**To do:**
Retype, word for word, every line from the one holding "## Conclusion" through the one holding "This study contributes" in the entries below, both included, and only those lines.

**Supplied material:**
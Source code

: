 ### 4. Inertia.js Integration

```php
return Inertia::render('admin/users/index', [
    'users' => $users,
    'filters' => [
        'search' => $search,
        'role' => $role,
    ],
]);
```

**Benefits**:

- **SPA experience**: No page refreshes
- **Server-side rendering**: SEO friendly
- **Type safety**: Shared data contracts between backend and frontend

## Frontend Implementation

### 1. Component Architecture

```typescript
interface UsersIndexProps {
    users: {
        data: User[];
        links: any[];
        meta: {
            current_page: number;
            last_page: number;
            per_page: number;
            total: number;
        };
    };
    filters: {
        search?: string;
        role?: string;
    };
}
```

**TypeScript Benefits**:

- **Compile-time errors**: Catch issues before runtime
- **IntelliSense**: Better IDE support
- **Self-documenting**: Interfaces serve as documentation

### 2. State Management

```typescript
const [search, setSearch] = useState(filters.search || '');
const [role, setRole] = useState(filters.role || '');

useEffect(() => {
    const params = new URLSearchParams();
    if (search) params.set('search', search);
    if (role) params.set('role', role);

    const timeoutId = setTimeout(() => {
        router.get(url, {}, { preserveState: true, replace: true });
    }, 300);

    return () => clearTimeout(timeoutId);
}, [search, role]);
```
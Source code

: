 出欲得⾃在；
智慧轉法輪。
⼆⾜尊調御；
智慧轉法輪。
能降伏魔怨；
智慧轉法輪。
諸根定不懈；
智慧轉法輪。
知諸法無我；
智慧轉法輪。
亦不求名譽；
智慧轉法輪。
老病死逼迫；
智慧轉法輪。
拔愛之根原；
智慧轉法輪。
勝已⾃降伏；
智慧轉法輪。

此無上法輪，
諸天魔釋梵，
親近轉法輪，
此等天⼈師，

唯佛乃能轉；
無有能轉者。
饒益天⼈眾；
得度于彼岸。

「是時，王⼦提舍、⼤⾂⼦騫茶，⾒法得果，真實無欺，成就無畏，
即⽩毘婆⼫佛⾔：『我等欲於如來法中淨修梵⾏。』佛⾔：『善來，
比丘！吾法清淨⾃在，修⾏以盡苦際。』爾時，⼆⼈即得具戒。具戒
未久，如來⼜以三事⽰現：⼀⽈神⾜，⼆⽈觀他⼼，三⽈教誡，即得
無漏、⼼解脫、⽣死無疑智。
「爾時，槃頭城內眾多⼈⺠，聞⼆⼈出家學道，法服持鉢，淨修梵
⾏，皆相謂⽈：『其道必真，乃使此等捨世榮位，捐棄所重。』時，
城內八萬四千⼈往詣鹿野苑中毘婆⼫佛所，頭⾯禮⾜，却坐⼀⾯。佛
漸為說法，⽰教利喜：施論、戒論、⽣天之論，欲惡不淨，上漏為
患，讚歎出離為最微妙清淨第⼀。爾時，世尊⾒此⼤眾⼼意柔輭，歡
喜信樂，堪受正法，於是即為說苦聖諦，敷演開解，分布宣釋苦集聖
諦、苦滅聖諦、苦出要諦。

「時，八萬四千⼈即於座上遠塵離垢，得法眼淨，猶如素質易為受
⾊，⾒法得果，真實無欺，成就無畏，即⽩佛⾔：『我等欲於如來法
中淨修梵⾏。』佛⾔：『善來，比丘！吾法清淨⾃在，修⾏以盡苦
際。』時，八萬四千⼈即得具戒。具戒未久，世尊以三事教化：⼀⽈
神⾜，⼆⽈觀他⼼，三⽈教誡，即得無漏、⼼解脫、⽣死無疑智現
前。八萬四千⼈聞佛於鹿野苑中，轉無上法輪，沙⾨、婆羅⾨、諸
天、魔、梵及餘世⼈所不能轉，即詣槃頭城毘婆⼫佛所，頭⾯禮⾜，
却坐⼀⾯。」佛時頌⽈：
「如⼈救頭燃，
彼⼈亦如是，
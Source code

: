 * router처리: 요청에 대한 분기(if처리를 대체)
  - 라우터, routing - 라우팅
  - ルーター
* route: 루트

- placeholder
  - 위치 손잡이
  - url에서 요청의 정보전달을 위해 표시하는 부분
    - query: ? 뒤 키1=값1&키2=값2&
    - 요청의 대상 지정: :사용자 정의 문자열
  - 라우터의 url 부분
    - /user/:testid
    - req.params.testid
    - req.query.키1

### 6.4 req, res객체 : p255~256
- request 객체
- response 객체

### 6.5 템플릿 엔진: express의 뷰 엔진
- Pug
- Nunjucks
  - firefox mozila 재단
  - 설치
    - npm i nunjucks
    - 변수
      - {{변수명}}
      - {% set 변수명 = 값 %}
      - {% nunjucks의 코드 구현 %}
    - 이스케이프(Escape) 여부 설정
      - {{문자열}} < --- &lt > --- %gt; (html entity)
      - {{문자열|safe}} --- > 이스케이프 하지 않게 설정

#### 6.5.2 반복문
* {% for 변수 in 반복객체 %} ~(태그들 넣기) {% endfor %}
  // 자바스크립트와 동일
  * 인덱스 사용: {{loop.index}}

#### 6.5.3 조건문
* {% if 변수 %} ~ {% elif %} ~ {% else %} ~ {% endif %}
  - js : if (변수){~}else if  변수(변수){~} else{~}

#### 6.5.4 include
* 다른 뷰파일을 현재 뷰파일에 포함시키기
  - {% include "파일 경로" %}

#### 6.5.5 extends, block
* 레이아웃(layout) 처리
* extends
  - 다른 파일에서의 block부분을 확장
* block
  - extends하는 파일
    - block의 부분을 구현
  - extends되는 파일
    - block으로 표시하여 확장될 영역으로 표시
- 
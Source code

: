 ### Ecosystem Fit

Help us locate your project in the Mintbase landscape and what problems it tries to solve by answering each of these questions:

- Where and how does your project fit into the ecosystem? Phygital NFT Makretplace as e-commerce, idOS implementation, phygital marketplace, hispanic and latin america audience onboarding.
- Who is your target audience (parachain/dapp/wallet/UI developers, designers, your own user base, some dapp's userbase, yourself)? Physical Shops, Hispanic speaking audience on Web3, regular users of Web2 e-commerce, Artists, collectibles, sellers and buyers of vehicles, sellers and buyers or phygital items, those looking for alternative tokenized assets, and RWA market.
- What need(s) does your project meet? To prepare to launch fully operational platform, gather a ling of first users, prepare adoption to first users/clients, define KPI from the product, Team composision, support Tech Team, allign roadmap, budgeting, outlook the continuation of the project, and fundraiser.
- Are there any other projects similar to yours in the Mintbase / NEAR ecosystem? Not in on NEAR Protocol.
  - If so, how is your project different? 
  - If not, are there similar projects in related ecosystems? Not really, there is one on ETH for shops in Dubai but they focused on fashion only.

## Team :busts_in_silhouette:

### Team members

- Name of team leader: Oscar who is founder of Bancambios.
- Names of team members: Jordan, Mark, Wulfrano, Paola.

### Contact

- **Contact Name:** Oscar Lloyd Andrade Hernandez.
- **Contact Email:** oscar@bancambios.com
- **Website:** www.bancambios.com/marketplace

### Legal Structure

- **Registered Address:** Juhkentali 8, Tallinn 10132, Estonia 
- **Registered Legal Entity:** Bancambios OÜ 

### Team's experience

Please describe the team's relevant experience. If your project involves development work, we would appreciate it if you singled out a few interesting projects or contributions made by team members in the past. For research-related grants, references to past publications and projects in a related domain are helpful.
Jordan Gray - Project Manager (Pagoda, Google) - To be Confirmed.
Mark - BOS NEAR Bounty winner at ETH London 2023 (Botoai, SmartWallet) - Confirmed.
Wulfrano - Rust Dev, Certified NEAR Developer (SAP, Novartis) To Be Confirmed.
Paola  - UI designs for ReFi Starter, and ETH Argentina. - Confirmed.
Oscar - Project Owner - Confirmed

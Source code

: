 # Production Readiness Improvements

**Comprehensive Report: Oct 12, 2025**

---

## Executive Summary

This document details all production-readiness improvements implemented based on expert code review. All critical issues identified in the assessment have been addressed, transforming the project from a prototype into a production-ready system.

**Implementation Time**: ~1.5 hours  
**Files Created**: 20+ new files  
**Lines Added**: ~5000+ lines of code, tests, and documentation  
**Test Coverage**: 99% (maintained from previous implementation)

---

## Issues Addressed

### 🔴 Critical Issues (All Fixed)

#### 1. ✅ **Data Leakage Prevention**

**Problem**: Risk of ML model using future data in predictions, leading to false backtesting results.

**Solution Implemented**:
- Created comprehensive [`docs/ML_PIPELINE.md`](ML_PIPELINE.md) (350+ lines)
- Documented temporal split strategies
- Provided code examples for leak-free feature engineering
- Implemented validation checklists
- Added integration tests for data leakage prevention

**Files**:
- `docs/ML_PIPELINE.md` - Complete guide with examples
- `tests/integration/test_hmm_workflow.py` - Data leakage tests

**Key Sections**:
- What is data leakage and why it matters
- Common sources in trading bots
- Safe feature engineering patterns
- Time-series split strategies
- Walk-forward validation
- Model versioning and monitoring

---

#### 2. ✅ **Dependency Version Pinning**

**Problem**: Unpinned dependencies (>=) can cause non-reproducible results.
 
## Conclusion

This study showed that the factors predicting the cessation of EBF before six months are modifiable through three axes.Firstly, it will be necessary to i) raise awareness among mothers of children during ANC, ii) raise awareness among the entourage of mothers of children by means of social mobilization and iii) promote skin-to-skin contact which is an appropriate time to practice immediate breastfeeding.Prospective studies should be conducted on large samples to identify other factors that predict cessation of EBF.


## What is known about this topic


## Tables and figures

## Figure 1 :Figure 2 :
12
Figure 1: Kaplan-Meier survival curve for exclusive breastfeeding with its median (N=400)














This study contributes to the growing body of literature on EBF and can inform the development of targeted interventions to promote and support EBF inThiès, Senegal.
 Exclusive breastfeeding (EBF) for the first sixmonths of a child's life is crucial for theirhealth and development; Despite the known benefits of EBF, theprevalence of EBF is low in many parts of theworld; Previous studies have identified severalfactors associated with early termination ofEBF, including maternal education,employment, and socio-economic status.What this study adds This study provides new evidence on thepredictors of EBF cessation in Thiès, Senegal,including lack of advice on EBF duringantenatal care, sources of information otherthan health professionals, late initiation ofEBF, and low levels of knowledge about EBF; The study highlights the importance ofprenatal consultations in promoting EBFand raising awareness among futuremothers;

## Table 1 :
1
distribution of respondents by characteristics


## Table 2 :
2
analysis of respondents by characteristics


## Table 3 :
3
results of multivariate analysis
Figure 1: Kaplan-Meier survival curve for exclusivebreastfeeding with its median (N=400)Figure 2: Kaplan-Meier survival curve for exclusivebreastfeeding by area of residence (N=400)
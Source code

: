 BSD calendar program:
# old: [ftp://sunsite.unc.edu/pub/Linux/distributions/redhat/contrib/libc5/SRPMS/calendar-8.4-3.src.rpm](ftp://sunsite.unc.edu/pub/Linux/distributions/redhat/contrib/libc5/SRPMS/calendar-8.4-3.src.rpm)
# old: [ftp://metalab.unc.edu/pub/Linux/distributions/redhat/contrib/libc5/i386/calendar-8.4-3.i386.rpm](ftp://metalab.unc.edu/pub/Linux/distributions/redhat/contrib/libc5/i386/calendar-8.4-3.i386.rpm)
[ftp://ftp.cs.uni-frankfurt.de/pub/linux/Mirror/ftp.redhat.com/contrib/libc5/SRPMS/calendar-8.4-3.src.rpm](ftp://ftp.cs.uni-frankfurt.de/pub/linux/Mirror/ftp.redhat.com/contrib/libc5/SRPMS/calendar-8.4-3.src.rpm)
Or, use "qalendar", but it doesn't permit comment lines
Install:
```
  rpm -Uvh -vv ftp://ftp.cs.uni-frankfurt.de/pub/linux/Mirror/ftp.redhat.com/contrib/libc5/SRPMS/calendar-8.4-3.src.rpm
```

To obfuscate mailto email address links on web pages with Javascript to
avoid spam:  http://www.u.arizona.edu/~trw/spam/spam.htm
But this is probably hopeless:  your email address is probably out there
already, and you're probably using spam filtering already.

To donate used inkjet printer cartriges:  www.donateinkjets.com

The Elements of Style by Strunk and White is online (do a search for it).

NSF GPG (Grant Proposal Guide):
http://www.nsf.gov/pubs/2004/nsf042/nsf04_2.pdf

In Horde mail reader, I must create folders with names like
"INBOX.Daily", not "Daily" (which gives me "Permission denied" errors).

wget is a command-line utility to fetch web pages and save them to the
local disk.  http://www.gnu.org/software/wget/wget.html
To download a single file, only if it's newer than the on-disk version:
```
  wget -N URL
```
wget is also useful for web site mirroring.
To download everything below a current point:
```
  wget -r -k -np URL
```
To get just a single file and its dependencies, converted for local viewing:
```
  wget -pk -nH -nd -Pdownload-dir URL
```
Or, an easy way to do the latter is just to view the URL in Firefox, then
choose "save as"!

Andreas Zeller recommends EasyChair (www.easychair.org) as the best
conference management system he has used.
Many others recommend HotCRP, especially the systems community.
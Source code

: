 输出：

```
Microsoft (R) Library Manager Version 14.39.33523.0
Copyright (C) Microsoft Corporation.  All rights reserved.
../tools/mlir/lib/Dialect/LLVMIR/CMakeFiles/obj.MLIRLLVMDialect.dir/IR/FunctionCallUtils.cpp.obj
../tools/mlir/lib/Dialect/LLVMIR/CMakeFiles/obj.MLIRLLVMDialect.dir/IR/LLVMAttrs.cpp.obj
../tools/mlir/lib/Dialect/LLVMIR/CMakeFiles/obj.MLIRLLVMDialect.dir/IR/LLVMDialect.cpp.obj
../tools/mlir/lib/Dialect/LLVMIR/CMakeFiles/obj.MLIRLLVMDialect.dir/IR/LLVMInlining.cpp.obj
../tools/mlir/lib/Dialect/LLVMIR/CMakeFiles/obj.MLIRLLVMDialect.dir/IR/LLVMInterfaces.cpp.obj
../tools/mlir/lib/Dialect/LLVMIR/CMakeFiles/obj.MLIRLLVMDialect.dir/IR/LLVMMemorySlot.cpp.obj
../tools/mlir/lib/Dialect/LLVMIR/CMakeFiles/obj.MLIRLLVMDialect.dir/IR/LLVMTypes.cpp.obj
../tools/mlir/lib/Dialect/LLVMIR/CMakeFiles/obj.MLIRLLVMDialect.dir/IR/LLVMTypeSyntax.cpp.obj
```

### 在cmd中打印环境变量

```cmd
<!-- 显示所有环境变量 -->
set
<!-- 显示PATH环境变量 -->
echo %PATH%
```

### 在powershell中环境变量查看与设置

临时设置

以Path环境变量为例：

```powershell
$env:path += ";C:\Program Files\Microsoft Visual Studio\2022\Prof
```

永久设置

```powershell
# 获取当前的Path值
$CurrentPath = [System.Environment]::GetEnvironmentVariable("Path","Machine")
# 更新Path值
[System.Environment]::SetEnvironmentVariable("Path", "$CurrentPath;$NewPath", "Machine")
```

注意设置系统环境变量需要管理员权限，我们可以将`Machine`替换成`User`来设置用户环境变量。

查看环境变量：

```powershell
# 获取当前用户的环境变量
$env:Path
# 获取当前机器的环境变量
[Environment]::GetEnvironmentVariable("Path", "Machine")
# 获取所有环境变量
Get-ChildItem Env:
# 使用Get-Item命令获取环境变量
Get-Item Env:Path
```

**Output of the exercise:**
## Conclusion

This study showed that the factors predicting the cessation of EBF before six months are modifiable through three axes.Firstly, it will be necessary to i) raise awareness among mothers of children during ANC, ii) raise awareness among the entourage of mothers of children by means of social mobilization and iii) promote skin-to-skin contact which is an appropriate time to practice immediate breastfeeding.Prospective studies should be conducted on large samples to identify other factors that predict cessation of EBF.


## What is known about this topic


## Tables and figures

## Figure 1 :Figure 2 :
12
Figure 1: Kaplan-Meier survival curve for exclusive breastfeeding with its median (N=400)














This study contributes to the growing body of literature on EBF and can inform the development of targeted interventions to promote and support EBF inThiès, Senegal.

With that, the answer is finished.